I constantly get messages and calls from other bands, wondering how we've been able to successfully "market" the band to a huge audience, score 3,000 downloads of our new EP, and have a MySpace audience that ranges all ages across the entire world.
The truth is, we're not marketing. When we first started doing this thing and were making decisions about how we wanted to get our music out there, I knew that we wanted to use alternative distribution methods. Yes, we want to get a record deal, but the record deal is not the be-all-end-all for us.
Instead of "marketing" to "fans", we just stayed in contact and tried to turn each listener into a friend, a friend that could then join our little community and give us feedback on our music. We created a band policy to personally respond to each email and MySpace message that is sent to us, no matter how many we recieve per day and no matter how childish the message may be. My view is that if we listen to the community, then we can better understand what our community as a whole likes to hear, what they like to see, and then we can tailor ourselves to that a little bit.
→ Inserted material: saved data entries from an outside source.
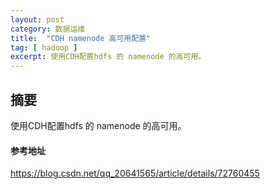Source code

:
 ```yaml
---
layout: post
category: 数据运维
title:  "CDH namenode 高可用配置"
tag: [ hadoop ]
excerpt: 使用CDH配置hdfs 的 namenode 的高可用。
---
```


## 摘要

使用CDH配置hdfs 的 namenode 的高可用。

#### 参考地址
https://blog.csdn.net/qq_20641565/article/details/72760455
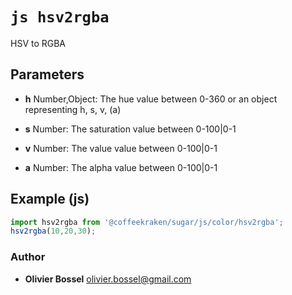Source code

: 


<!-- @namespace    sugar.js.color -->
<!-- @name    hsv2rgba -->

# ```js hsv2rgba ```


HSV to RGBA

## Parameters

- **h**  Number,Object: The hue value between 0-360 or an object representing h, s, v, (a)

- **s**  Number: The saturation value between 0-100|0-1

- **v**  Number: The value value between 0-100|0-1

- **a**  Number: The alpha value between 0-100|0-1



## Example (js)

```js
import hsv2rgba from '@coffeekraken/sugar/js/color/hsv2rgba';
hsv2rgba(10,20,30);
```


### Author
- **Olivier Bossel** <a href="mailto:olivier.bossel@gmail.com">olivier.bossel@gmail.com</a>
It's not about creating more fans or holding market shares; it's about a love of music and a connection via that love of music with people who will support you no matter what the cost.
We started doing the community thing about six months ago, and the "results" have been fabulous. We've yet to play a single show under our new band name and haven't played a show together at all in almost five years, but we're still on the top ten of unsigned artists every single day on MySpace. I truly believe it's because we've applied these Pinko techniques that you talk about so much; the band is living proof that creating a community is so much better than treating people like you're above them just because you play in a band that they happen to enjoy.
Almost by default, musicians are members of the same community that their music is sold to. And as Jeremy says above, it's about sharing a love and passion for the same music. Practically every artist and their fans have this bond.
Think of how rare this connection is in other businesses. How many companies can you think of that have customers that are as devoted to their products as the company itself is? Apple with the iPod comes to mind, maybe Harley Davidson, but the examples are few and far between.
This is why music marketing has always intrigued me, because really there is a totally different dynamic at work than with 'conventional' marketing in a 'conventional' marketplace. Musicians being in the same community with their fans changes everything. Both parties share a passion for the artist's music. A connection is made and trust is developed. Trust greatly lessens and can even eliminate the need for marketing. Trust happens in a place where there is communication, which leads to understanding. That place is the community.
But first you have to create that community. Jeremy and his band are well on their way to doing this, and as you can see above, the community is embracing what they are building.